Pictures paired with source code
#####

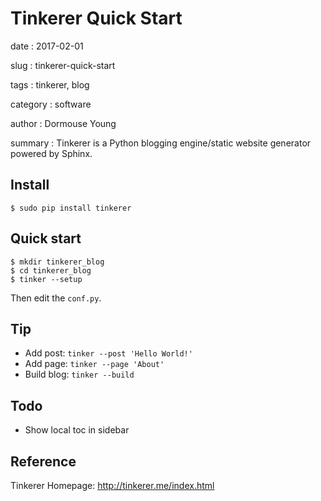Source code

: Tinkerer Quick Start
====================

date
:   2017-02-01

slug
:   tinkerer-quick-start

tags
:   tinkerer, blog

category
:   software

author
:   Dormouse Young

summary
:   Tinkerer is a Python blogging engine/static website generator
    powered by Sphinx.

Install
-------

    $ sudo pip install tinkerer

Quick start
-----------

    $ mkdir tinkerer_blog
    $ cd tinkerer_blog
    $ tinker --setup

Then edit the `conf.py`.

Tip
---

-   Add post: `tinker --post 'Hello World!'`
-   Add page: `tinker --page 'About'`
-   Build blog: `tinker --build`

Todo
----

-   Show local toc in sidebar

Reference
---------

Tinkerer Homepage: <http://tinkerer.me/index.html>

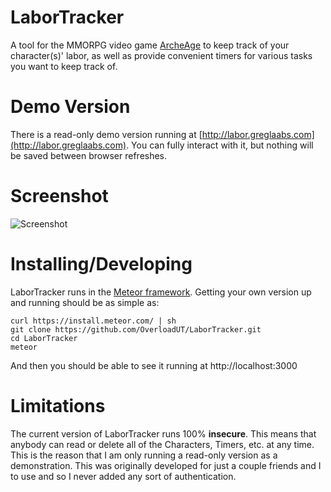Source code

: LaborTracker
============
A tool for the MMORPG video game [ArcheAge](http://archeagegame.com) to keep track of your character(s)' labor, as well as provide convenient timers for various tasks you want to keep track of.

Demo Version
==========
There is a read-only demo version running at [http://labor.greglaabs.com](http://labor.greglaabs.com). You can fully interact with it, but nothing will be saved between browser refreshes.

Screenshot
========
![Screenshot](//dl.dropboxusercontent.com/u/26620/AA/labortracker.png "test")

Installing/Developing
===============
LaborTracker runs in the [Meteor framework](https://www.meteor.com/). Getting your own version up and running should be as simple as:

    curl https://install.meteor.com/ | sh
    git clone https://github.com/OverloadUT/LaborTracker.git
    cd LaborTracker
    meteor

And then you should be able to see it running at http://localhost:3000

Limitations
========
The current version of LaborTracker runs 100% **insecure**. This means that anybody can read or delete all of the Characters, Timers, etc. at any time. This is the reason that I am only running a read-only version as a demonstration. This was originally developed for just a couple friends and I to use and so I never added any sort of authentication.

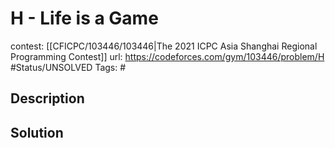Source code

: # H - Life is a Game

contest: [[CFICPC/103446/103446|The 2021 ICPC Asia Shanghai Regional Programming Contest]]
url: https://codeforces.com/gym/103446/problem/H
#Status/UNSOLVED
Tags: #

## Description

## Solution

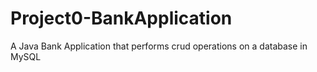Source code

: # Project0-BankApplication

A Java Bank Application that performs crud operations on a database in MySQL
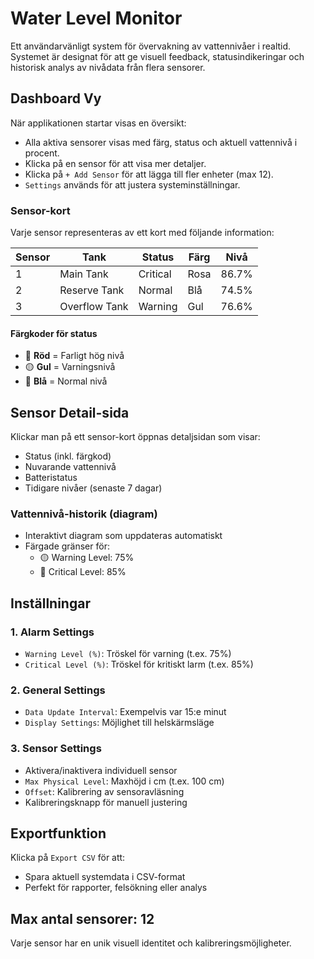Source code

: # Water Level Monitor

Ett användarvänligt system för övervakning av vattennivåer i realtid. Systemet är designat för att ge visuell feedback, statusindikeringar och historisk analys av nivådata från flera sensorer.

## Dashboard Vy

När applikationen startar visas en översikt:

- Alla aktiva sensorer visas med färg, status och aktuell vattennivå i procent.
- Klicka på en sensor för att visa mer detaljer.
- Klicka på `+ Add Sensor` för att lägga till fler enheter (max 12).
- `Settings` används för att justera systeminställningar.

### Sensor-kort

Varje sensor representeras av ett kort med följande information:

| Sensor | Tank           | Status   | Färg  | Nivå   |
|--------|----------------|----------|-------|--------|
| 1      | Main Tank      | Critical | Rosa  | 86.7%  |
| 2      | Reserve Tank   | Normal   | Blå   | 74.5%  |
| 3      | Overflow Tank  | Warning  | Gul   | 76.6%  |

#### Färgkoder för status
- 🔴 **Röd** = Farligt hög nivå
- 🟡 **Gul** = Varningsnivå
- 🔵 **Blå** = Normal nivå


## Sensor Detail-sida

Klickar man på ett sensor-kort öppnas detaljsidan som visar:

- Status (inkl. färgkod)
- Nuvarande vattennivå
- Batteristatus
- Tidigare nivåer (senaste 7 dagar)

### Vattennivå-historik (diagram)
- Interaktivt diagram som uppdateras automatiskt
- Färgade gränser för:
  - 🟡 Warning Level: 75%
  - 🔴 Critical Level: 85%


## Inställningar

### 1. Alarm Settings
- `Warning Level (%)`: Tröskel för varning (t.ex. 75%)
- `Critical Level (%)`: Tröskel för kritiskt larm (t.ex. 85%)

### 2. General Settings
- `Data Update Interval`: Exempelvis var 15:e minut
- `Display Settings`: Möjlighet till helskärmsläge

### 3. Sensor Settings
- Aktivera/inaktivera individuell sensor
- `Max Physical Level`: Maxhöjd i cm (t.ex. 100 cm)
- `Offset`: Kalibrering av sensoravläsning
- Kalibreringsknapp för manuell justering


## Exportfunktion

Klicka på `Export CSV` för att:

- Spara aktuell systemdata i CSV-format
- Perfekt för rapporter, felsökning eller analys


## Max antal sensorer: 12

Varje sensor har en unik visuell identitet och kalibreringsmöjligheter.

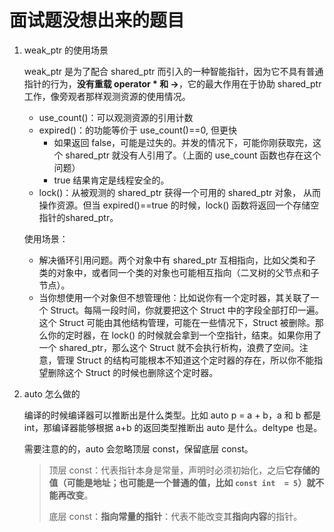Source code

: # 面试题没想出来的题目

1. weak_ptr 的使用场景

   weak_ptr 是为了配合 shared_ptr 而引入的一种智能指针，因为它不具有普通指针的行为，**没有重载 operator * 和 ->**，它的最大作用在于协助 shared_ptr 工作，像旁观者那样观测资源的使用情况。

   + use_count()：可以观测资源的引用计数
   + expired()：的功能等价于 use_count()==0, 但更快
     + 如果返回 false，可能是过失的。并发的情况下，可能你刚获取完，这个 shared_ptr 就没有人引用了。（上面的 use_count 函数也存在这个问题）
     + true 结果肯定是线程安全的。
   + lock()：从被观测的 shared_ptr 获得一个可用的 shared_ptr 对象， 从而操作资源。但当 expired()==true 的时候，lock() 函数将返回一个存储空指针的shared_ptr。

   使用场景：

   + 解决循环引用问题。两个对象中有 shared_ptr 互相指向，比如父类和子类的对象中，或者同一个类的对象也可能相互指向（二叉树的父节点和子节点）。
   + 当你想使用一个对象但不想管理他：比如说你有一个定时器，其关联了一个 Struct。每隔一段时间，你就要把这个 Struct 中的字段全部打印一遍。这个 Struct 可能由其他结构管理，可能在一些情况下，Struct 被删除。那么你的定时器，在 lock() 的时候就会拿到一个空指针，结束。如果你用了一个 shared_ptr，那么这个 Struct 就不会执行析构，浪费了空间。注意，管理 Struct 的结构可能根本不知道这个定时器的存在，所以你不能指望删除这个 Struct 的时候也删除这个定时器。

2. auto 怎么做的

   编译的时候编译器可以推断出是什么类型。比如 auto p = a + b，a 和 b 都是 int，那编译器能够根据 a+b 的返回类型推断出 auto 是什么。deltype 也是。

   需要注意的的，auto 会忽略顶层 const，保留底层 const。

   > 顶层 const：代表指针本身是常量，声明时必须初始化，之后**它存储的值（可能是地址；也可能是一个普通的值，比如 `const int  = 5`）就不能再改变**。
   >
   > 底层 const：**指向常量的指针**：代表不能改变其**指向内容**的指针。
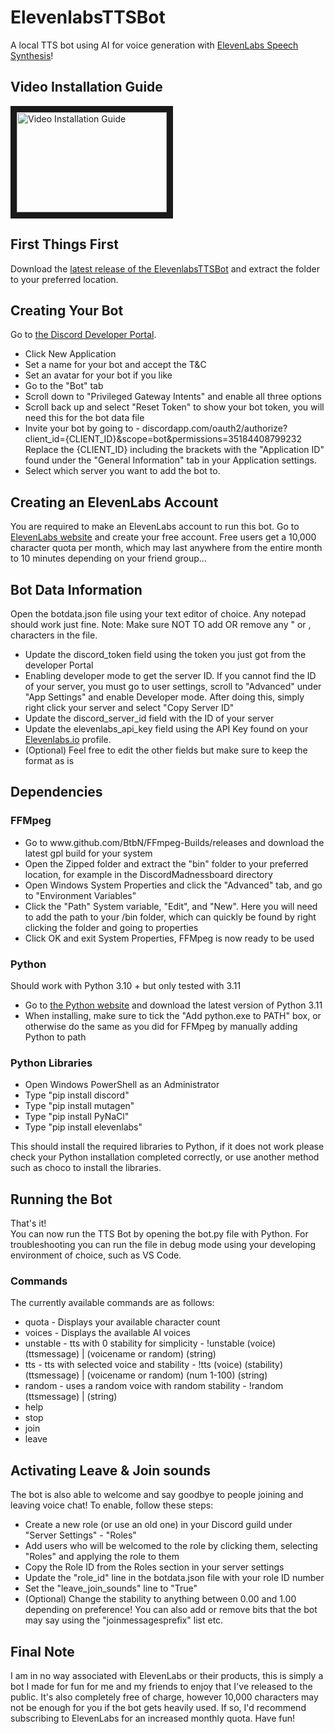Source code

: <h1>ElevenlabsTTSBot</h1>
A local TTS bot using AI for voice generation with <a href="https://elevenlabs.io/speech-synthesis" target="_blank">ElevenLabs Speech Synthesis</a>!<br>
<h2>Video Installation Guide</h2>
<a href="http://www.youtube.com/watch?feature=player_embedded&v=VltJszc6w7E" target="_blank">
 <img src="http://img.youtube.com/vi/VltJszc6w7E/mqdefault.jpg" alt="Video Installation Guide" width="240" height="160" border="10" />
</a>
<h2>First Things First</h2>
Download the <a href="https://github.com/Rasmusb94/ElevenlabsTTSBot/releases" target="_blank">latest release of the ElevenlabsTTSBot</a> and extract the folder to your preferred location.
<h2>Creating Your Bot</h2>
Go to <a href="https://discord.com/developers/applications">the Discord Developer Portal</a>.
<ul>
  <li>Click New Application</li>
  <li>Set a name for your bot and accept the T&C</li>
  <li>Set an avatar for your bot if you like</li>
  <li>Go to the "Bot" tab</li>
  <li>Scroll down to "Privileged Gateway Intents" and enable all three options</li>
  <li>Scroll back up and select "Reset Token" to show your bot token, you will need this for the bot data file</li>
  <li>Invite your bot by going to - discordapp.com/oauth2/authorize?client_id={CLIENT_ID}&scope=bot&permissions=35184408799232
Replace the {CLIENT_ID} including the brackets with the "Application ID" found under the "General Information" tab in your Application settings.</li>
  <li>Select which server you want to add the bot to.</li>
</ul>
<h2>Creating an ElevenLabs Account</h2>
You are required to make an ElevenLabs account to run this bot. Go to <a href="https://elevenlabs.io/speech-synthesis" target="_blank">ElevenLabs website</a> and create your free account. Free users get a 10,000 character quota per month, which may last anywhere from the entire month to 10 minutes depending on your friend group...
<h2>Bot Data Information</h2>
Open the botdata.json file using your text editor of choice. Any notepad should work just fine.
Note: Make sure NOT TO add OR remove any " or , characters in the file.
<ul>
  <li>Update the discord_token field using the token you just got from the developer Portal</li>
  <li>Enabling developer mode to get the server ID.
If you cannot find the ID of your server, you must go to user settings, scroll to "Advanced" under "App Settings" and enable Developer mode.
After doing this, simply right click your server and select "Copy Server ID"</li>
  <li>Update the discord_server_id field with the ID of your server</li>
  <li>Update the elevenlabs_api_key field using the API Key found on your <a href="https://elevenlabs.io/speech-synthesis" target="_blank">Elevenlabs.io</a> profile.
  <li>(Optional) Feel free to edit the other fields but make sure to keep the format as is</li>
</ul>
<h2>Dependencies</h2>
<h3>FFMpeg</h3>
<ul>
  <li>Go to www.github.com/BtbN/FFmpeg-Builds/releases and download the latest gpl build for your system</li>
  <li>Open the Zipped folder and extract the "bin" folder to your preferred location, for example in the DiscordMadnessboard directory</li>
  <li>Open Windows System Properties and click the "Advanced" tab, and go to "Environment Variables"</li>
  <li>Click the "Path" System variable, "Edit", and "New". Here you will need to add the path to your /bin folder, which can quickly be found by right clicking the folder and going to properties</li>
  <li>Click OK and exit System Properties, FFMpeg is now ready to be used</li>
</ul>
<h3>Python</h3>
Should work with Python 3.10 + but only tested with 3.11
<ul>
  <li>Go to <a href="https://python.org/downloads/" target="_blank">the Python website</a> and download the latest version of Python 3.11</li>
  <li>When installing, make sure to tick the "Add python.exe to PATH" box, or otherwise do the same as you did for FFMpeg by manually adding Python to path</li>
</ul>
<h3>Python Libraries</h3>
<ul>
  <li>Open Windows PowerShell as an Administrator</li>
  <li>Type "pip install discord"</li>
  <li>Type "pip install mutagen"</li>
  <li>Type "pip install PyNaCl"</li>
  <li>Type "pip install elevenlabs"</li>
</ul>
This should install the required libraries to Python, if it does not work please check your Python installation completed correctly, or use another method such as choco to install the libraries.

<h2>Running the Bot</h2>
That's it!<br>
You can now run the TTS Bot by opening the bot.py file with Python. For troubleshooting you can run the file in debug mode using your developing environment of choice, such as VS Code.
<h3>Commands</h3>
The currently available commands are as follows:
<ul>
  <li>quota - Displays your available character count </li>
  <li>voices - Displays the available AI voices</li>
  <li>unstable - tts with 0 stability for simplicity - !unstable (voice) (ttsmessage) | (voicename or random) (string)</li>
  <li>tts - tts with selected voice and stability - !tts (voice) (stability) (ttsmessage) | (voicename or random) (num 1-100) (string)</li>
  <li>random - uses a random voice with random stability - !random (ttsmessage) | (string)</li>
  <li>help</li>
  <li>stop</li>
  <li>join</li>
  <li>leave</li>
</ul>

<h2>Activating Leave & Join sounds</h2>
The bot is also able to welcome and say goodbye to people joining and leaving voice chat! To enable, follow these steps:
<ul>
  <li>Create a new role (or use an old one) in your Discord guild under "Server Settings" - "Roles"</li>
  <li>Add users who will be welcomed to the role by clicking them, selecting "Roles" and applying the role to them</li>
  <li>Copy the Role ID from the Roles section in your server settings</li>
  <li>Update the "role_id" line in the botdata.json file with your role ID number</li>
  <li>Set the "leave_join_sounds" line to "True"</li>
  <li>(Optional) Change the stability to anything between 0.00 and 1.00 depending on preference! You can also add or remove bits that the bot may say using the "joinmessagesprefix" list etc.</li>
</ul>

<h2>Final Note</h2>
I am in no way associated with ElevenLabs or their products, this is simply a bot I made for fun for me and my friends to enjoy that I've released to the public. It's also completely free of charge, however 10,000 characters may not be enough for you if the bot gets heavily used. If so, I'd recommend subscribing to ElevenLabs for an increased monthly quota.
Have fun!
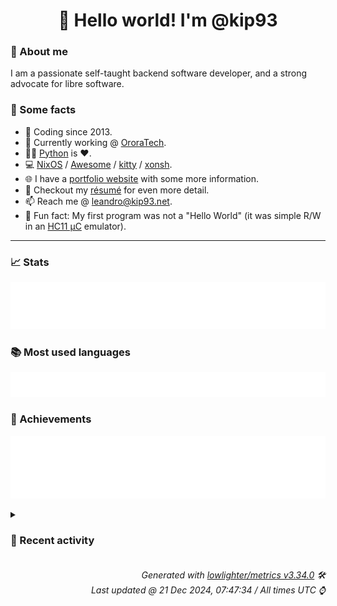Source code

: <!-- README template, populated using this action:
     https://github.com/kip93/kip93/blob/main/.github/workflows/readme.yml. -->

<h1 align="center">👋 Hello world! I'm @kip93</h1> <!-- LOGIN => username -->

### 👤 About me

I am a passionate self-taught backend software developer, and a strong advocate for libre software.


### 💬 Some facts

* 📅 Coding since 2013.
* 💼 Currently working @ [OroraTech](https://ororatech.com/).
* 👨‍💻 [Python](https://github.com/search?q=user%3Akip93&l=python) is ❤️. <!-- LOGIN => username -->
* 💻 [NixOS](https://github.com/NixOS/) /
     [Awesome](https://github.com/awesomeWM/) /
     [kitty](https://github.com/kovidgoyal/kitty/) /
     [xonsh](https://github.com/xonsh/).
* 🌐 I have a [portfolio website](https://kip93.net/) with some more information.
* 📝 Checkout my [résumé](https://kip93.net/resume/) for even more detail.
* 📫 Reach me @ [leandro@kip93.net](mailto:leandro@kip93.net).
* 🎲 Fun fact: My first program was not a "Hello World" (it was simple R/W in an [HC11 µC](https://en.wikipedia.org/wiki/68HC11) emulator).


-----------------------------------------------------------------------------------------------------------------------


### 📈 Stats

![](./stats.svg)


### 📚 Most used languages <!-- by percentage, in decreasing order -->

![](./languages.svg)


### 🏅 Achievements

![](./achievements.svg)


<details> <!-- Last activity -->
<!-- Almost verbatim copy of https://github.com/lowlighter/metrics/blob/latest/source/templates/markdown/partials/activity.ejs, but restructured to be foldable. -->
<summary><h3>📰 Recent activity</h3></summary>

* 🌟 Starred [DBCDK/morph](https://github.com/DBCDK/morph)
  * *On 19 Dec 2024, 23:52:53*
* 💬 Commented on [#10153 git-lfs support](https://github.com/NixOS/nix/issues/10153) from [NixOS/nix](https://github.com/NixOS/nix)
  * *On 19 Dec 2024, 14:33:18*
* 💬 Commented on [#10153 git-lfs support](https://github.com/NixOS/nix/issues/10153) from [NixOS/nix](https://github.com/NixOS/nix)
  * *On 18 Dec 2024, 17:31:01*
* ➡️ Pushed 100 commits in [b-camacho/nix](https://github.com/b-camacho/nix) on branch `lfs`
  * [#3081e7c](https://github.com/b-camacho/nix/commit/3081e7c) Merge pull request #12025 from NaN-git/strlen

optimize string concat
  * [#ad3a67a](https://github.com/b-camacho/nix/commit/ad3a67a) optimize string concat
  * [#ad296ea](https://github.com/b-camacho/nix/commit/ad296ea) Test: more specific error message for `head`

Sorry, I&#39;m not sure how to implement this. So just a test change.
And hopefully will be picked up by someone who is paying attention.
A hero.
  * [#ab5a9cf](https://github.com/b-camacho/nix/commit/ab5a9cf) Merge pull request #12016 from grahamc/patch-2

Disable suid and atime on the /nix mount point on Darwin
  * [#a7cdb55](https://github.com/b-camacho/nix/commit/a7cdb55) Merge pull request #12013 from DeterminateSystems/fix-11996

nix hash convert: Support SRI hashes that lack trailing &#39;=&#39; characters
  * [#49fa31f](https://github.com/b-camacho/nix/commit/49fa31f) Fix typo (#12015)
  * [#4137ead](https://github.com/b-camacho/nix/commit/4137ead) Disable suid and atime on the /nix mount point on Darwin

The Determinate Nix Installer has set nosuid and noatime in https://github.com/DeterminateSystems/nix-installer/pull/1338, and figured this perf and security improvement is worthy of upstreaming.

The /nix volume shouldn&#39;t have setuid binaries anyway, and filesystems seem to generally be noatime on macOS.
Further, the garbage collector doesn&#39;t use atime.
  * [#408c2fa](https://github.com/b-camacho/nix/commit/408c2fa) nix hash: Don&#39;t print &#39;nix hash&#39; deprecation message

Fixes #11997.
  * [#33b645c](https://github.com/b-camacho/nix/commit/33b645c) nix hash convert: Don&#39;t fail on uppercase base-16 hashes
  * [#52f1cd0](https://github.com/b-camacho/nix/commit/52f1cd0) nix hash convert: Support SRI hashes that lack trailing &#39;=&#39; characters

Fixes #11996.
  * [#d1894f3](https://github.com/b-camacho/nix/commit/d1894f3) tests: derivation-advanced-attributes unset NIX_STORE

when built by nix, NIX_STORE is set, which breaks $got when it
is not the default /nix/store
  * [#3b21ea4](https://github.com/b-camacho/nix/commit/3b21ea4) HttpBinaryCacheStore: Improve error message for unauthorized caches

Instead of the unhelpful

  warning: &#39;https://cache.flakehub.com&#39; does not appear to be a binary cache

you now get

  warning: unable to download &#39;https://cache.flakehub.com/nix-cache-info&#39;: HTTP error 401

           response body:

           {&#34;code&#34;:401,&#34;error&#34;:&#34;Unauthorized&#34;,&#34;message&#34;:&#34;Unauthorized.&#34;}
  * [#a8a572b](https://github.com/b-camacho/nix/commit/a8a572b) Merge pull request #12007 from mupdt/s3-binary-cache-error-request-id

s3-binary-cache: show the error&#39;s request ID
  * [#abcfdb4](https://github.com/b-camacho/nix/commit/abcfdb4) s3-binary-cache: show the error&#39;s request ID

The request ID is essential for traceability and debugging purposes.
It allows us to connect client-side to server-side events.
  * [#ff00eeb](https://github.com/b-camacho/nix/commit/ff00eeb) Merge pull request #12000 from NixOS/fix-men

fix: Add missing manpages to meson.build and more
  * [#63c0f0d](https://github.com/b-camacho/nix/commit/63c0f0d) Install init system configs only when relevant
  * [#038ab46](https://github.com/b-camacho/nix/commit/038ab46) Restore org.nixos.nix-daemon.plist installation
  * [#d67e24a](https://github.com/b-camacho/nix/commit/d67e24a) fix: Add missing manpages to meson.build
  * [#e83481f](https://github.com/b-camacho/nix/commit/e83481f) Allow `sudo` alternatives when installing from tarball
  * [#04975f7](https://github.com/b-camacho/nix/commit/04975f7) install: Allow to specify alternative `sudo` command
  * *On 18 Dec 2024, 17:19:10*
</details>


<h6 align="right"><em>
    Generated with <a href="https://github.com/lowlighter/metrics/tree/latest/">lowlighter/metrics v3.34.0</a> 🛠️<br> <!-- VERSION => MAJOR.minor.patch -->
    Last updated @ 21 Dec 2024, 07:47:34 / All times UTC ⌚ <!-- meta.generated => DD/MM/YYYY, hh:mm -->
</em></h6>
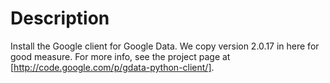Description
===========

Install the Google client for Google Data.  We copy version 2.0.17 in here for good measure.  For more info, see the project page at [http://code.google.com/p/gdata-python-client/].

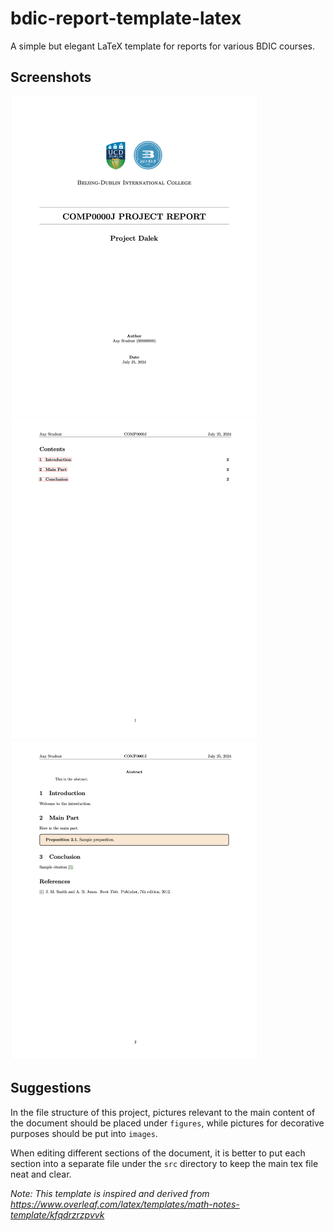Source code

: # bdic-report-template-latex

A simple but elegant LaTeX template for reports for various BDIC courses.

## Screenshots

<img src="https://github.com/peylix/bdic-report-template-latex/blob/main/screenshots/screenshot-1.png" alt="Entity-Relationship Diagram" style="zoom:50%;" />
<img src="https://github.com/peylix/bdic-report-template-latex/blob/main/screenshots/screenshot-2.png" alt="Entity-Relationship Diagram" style="zoom:50%;" />
<img src="https://github.com/peylix/bdic-report-template-latex/blob/main/screenshots/screenshot-3.png" alt="Entity-Relationship Diagram" style="zoom:50%;" />

## Suggestions

In the file structure of this project, pictures relevant to the main content of the document should be placed under `figures`, while pictures for decorative purposes should be put into `images`.

When editing different sections of the document, it is better to put each section into a separate file under the `src` directory to keep the main tex file neat and clear.


*Note: This template is inspired and derived from https://www.overleaf.com/latex/templates/math-notes-template/kfqdrzrzpvvk*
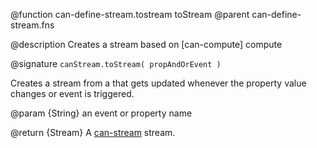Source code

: @function can-define-stream.tostream toStream
@parent can-define-stream.fns


@description Creates a stream based on [can-compute] compute

@signature `canStream.toStream( propAndOrEvent )`

Creates a stream from a that gets updated whenever the property value changes or event is triggered.

@param {String} an event or property name

@return {Stream} A [can-stream](https://github.com/canjs/can-stream) stream.
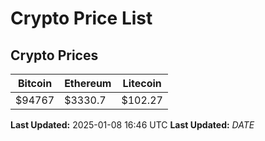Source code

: # Crypto Price List

## Crypto Prices
| Bitcoin | Ethereum | Litecoin |
| ------- | -------- | -------- |
| $94767 | $3330.7 | $102.27 |
**Last Updated:** 2025-01-08 16:46 UTC
**Last Updated:** $DATE$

#####

▸ **To do**
Going through the data above, return each line with the word "href".

▸ **Written solution**
A local TTS bot using AI for voice generation with <a href="https://elevenlabs.io/speech-synthesis" target="_blank">ElevenLabs Speech Synthesis</a>!<br>
<a href="http://www.youtube.com/watch?feature=player_embedded&v=VltJszc6w7E" target="_blank">
Download the <a href="https://github.com/Rasmusb94/ElevenlabsTTSBot/releases" target="_blank">latest release of the ElevenlabsTTSBot</a> and extract the folder to your preferred location.
Go to <a href="https://discord.com/developers/applications">the Discord Developer Portal</a>.
You are required to make an ElevenLabs account to run this bot. Go to <a href="https://elevenlabs.io/speech-synthesis" target="_blank">ElevenLabs website</a> and create your free account. Free users get a 10,000 character quota per month, which may last anywhere from the entire month to 10 minutes depending on your friend group...
  <li>Update the elevenlabs_api_key field using the API Key found on your <a href="https://elevenlabs.io/speech-synthesis" target="_blank">Elevenlabs.io</a> profile.
  <li>Go to <a href="https://python.org/downloads/" target="_blank">the Python website</a> and download the latest version of Python 3.11</li>
    Generated with <a href="https://github.com/lowlighter/metrics/tree/latest/">lowlighter/metrics v3.34.0</a> 🛠️<br> <!-- VERSION => MAJOR.minor.patch -->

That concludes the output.